§ Information shown
· · · ·

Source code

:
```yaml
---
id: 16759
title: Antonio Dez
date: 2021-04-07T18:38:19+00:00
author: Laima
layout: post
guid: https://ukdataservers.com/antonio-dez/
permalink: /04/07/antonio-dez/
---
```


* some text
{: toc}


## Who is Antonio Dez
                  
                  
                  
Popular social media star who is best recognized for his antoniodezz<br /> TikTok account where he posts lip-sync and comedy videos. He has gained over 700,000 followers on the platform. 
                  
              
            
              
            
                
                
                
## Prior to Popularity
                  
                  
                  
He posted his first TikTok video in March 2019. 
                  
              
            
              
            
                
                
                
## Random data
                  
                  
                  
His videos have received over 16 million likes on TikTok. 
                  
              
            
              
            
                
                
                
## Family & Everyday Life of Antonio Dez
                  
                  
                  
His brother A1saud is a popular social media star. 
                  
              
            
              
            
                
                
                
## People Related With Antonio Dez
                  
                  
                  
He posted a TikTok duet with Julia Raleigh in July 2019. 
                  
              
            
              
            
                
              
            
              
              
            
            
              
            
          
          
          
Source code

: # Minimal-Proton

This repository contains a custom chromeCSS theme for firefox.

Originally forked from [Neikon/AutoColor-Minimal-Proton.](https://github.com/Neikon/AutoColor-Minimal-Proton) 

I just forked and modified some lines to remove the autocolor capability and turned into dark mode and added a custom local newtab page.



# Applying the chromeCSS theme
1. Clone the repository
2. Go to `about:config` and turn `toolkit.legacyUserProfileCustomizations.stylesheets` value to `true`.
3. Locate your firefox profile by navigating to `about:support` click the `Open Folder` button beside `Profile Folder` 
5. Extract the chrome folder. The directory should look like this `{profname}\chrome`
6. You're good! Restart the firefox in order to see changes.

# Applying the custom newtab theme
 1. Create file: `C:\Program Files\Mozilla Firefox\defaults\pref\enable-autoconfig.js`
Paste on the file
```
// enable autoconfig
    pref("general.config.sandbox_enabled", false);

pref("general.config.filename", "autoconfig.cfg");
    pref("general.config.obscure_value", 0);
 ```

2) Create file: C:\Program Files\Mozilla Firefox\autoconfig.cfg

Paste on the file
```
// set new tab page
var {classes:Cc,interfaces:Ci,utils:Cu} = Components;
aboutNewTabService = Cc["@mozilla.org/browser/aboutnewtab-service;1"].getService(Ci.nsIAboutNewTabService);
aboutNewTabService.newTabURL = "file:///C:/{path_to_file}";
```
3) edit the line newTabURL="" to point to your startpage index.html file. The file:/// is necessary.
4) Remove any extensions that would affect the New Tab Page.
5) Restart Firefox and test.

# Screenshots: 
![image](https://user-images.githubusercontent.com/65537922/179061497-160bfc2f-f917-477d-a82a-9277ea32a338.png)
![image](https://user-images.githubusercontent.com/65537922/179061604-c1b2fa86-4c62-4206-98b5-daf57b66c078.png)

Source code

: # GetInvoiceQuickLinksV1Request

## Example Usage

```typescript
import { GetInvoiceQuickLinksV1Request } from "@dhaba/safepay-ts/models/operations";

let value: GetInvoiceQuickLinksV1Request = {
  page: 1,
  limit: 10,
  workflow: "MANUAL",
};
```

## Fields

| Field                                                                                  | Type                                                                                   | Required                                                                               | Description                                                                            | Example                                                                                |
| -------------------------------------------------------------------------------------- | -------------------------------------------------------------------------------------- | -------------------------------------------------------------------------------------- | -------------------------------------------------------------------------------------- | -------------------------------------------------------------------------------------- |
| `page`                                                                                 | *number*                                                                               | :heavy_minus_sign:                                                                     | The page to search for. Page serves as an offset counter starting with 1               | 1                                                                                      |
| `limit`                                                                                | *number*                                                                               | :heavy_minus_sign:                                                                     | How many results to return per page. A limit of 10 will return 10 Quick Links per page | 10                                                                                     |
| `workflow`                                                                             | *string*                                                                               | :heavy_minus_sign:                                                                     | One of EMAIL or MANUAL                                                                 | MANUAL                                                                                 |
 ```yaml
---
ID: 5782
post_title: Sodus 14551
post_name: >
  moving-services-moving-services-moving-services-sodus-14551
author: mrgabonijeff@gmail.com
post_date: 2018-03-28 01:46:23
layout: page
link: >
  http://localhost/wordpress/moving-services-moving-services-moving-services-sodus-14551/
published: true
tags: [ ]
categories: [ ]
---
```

· · · ·

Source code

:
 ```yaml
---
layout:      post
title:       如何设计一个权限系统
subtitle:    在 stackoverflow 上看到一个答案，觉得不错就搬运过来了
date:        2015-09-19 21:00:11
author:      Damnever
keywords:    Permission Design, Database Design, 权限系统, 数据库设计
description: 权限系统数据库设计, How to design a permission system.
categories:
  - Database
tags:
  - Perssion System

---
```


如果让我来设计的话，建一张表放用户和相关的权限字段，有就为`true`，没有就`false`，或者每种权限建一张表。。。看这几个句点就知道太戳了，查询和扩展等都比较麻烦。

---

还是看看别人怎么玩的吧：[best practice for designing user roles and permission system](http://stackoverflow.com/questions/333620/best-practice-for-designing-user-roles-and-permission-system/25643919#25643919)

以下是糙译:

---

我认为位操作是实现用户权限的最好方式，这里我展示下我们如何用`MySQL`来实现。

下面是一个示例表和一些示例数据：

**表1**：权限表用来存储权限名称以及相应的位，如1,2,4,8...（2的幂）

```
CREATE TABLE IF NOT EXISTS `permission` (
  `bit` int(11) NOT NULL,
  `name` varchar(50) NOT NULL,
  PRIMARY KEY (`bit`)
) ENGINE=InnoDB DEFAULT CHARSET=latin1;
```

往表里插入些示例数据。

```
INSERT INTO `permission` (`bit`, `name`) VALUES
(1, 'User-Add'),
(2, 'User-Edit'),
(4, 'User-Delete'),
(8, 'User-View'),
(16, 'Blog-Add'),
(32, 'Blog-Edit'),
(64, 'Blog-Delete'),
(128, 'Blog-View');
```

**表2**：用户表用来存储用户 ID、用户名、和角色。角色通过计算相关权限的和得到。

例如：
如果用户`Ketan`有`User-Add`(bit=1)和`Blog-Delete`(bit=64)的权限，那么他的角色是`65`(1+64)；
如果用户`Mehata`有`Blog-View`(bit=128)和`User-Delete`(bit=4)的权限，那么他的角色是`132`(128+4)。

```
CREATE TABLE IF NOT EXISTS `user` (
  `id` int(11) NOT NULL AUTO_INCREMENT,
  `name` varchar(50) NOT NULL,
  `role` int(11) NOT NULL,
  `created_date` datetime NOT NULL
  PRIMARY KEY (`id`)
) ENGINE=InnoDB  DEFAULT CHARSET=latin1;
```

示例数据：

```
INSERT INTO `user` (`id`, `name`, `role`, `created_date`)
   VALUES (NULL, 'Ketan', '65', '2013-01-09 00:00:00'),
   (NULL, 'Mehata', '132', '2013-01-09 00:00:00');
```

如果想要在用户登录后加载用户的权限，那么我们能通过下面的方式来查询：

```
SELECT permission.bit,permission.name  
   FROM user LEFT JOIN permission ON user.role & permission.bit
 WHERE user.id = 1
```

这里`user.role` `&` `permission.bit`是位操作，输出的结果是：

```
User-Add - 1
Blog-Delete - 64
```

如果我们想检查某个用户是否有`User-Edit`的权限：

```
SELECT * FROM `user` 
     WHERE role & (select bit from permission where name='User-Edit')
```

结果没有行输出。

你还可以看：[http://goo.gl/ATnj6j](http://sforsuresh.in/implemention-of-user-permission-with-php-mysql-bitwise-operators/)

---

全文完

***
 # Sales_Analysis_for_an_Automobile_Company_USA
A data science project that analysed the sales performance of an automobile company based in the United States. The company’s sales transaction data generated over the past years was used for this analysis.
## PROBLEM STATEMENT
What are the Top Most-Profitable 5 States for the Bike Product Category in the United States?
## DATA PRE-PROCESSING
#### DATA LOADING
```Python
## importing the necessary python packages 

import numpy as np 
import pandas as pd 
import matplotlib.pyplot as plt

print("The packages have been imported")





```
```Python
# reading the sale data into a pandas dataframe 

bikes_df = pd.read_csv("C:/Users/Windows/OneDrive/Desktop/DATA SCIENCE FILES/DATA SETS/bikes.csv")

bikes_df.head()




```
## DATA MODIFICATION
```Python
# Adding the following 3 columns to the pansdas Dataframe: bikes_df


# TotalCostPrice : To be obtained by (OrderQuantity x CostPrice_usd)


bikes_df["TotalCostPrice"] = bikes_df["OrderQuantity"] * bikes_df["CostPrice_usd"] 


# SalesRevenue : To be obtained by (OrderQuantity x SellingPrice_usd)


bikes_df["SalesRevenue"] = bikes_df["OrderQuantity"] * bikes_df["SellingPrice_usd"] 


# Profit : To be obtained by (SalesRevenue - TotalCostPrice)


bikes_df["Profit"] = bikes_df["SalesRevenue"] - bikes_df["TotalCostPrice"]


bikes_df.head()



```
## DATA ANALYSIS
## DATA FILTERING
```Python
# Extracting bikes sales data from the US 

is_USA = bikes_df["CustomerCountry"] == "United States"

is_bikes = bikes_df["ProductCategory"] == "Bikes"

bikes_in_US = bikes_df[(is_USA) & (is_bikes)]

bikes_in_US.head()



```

· · · ·

§ Requirement
For the records above, count the lines that contain the word "aboutNewTabService" and give only that number.

§ Written answer
2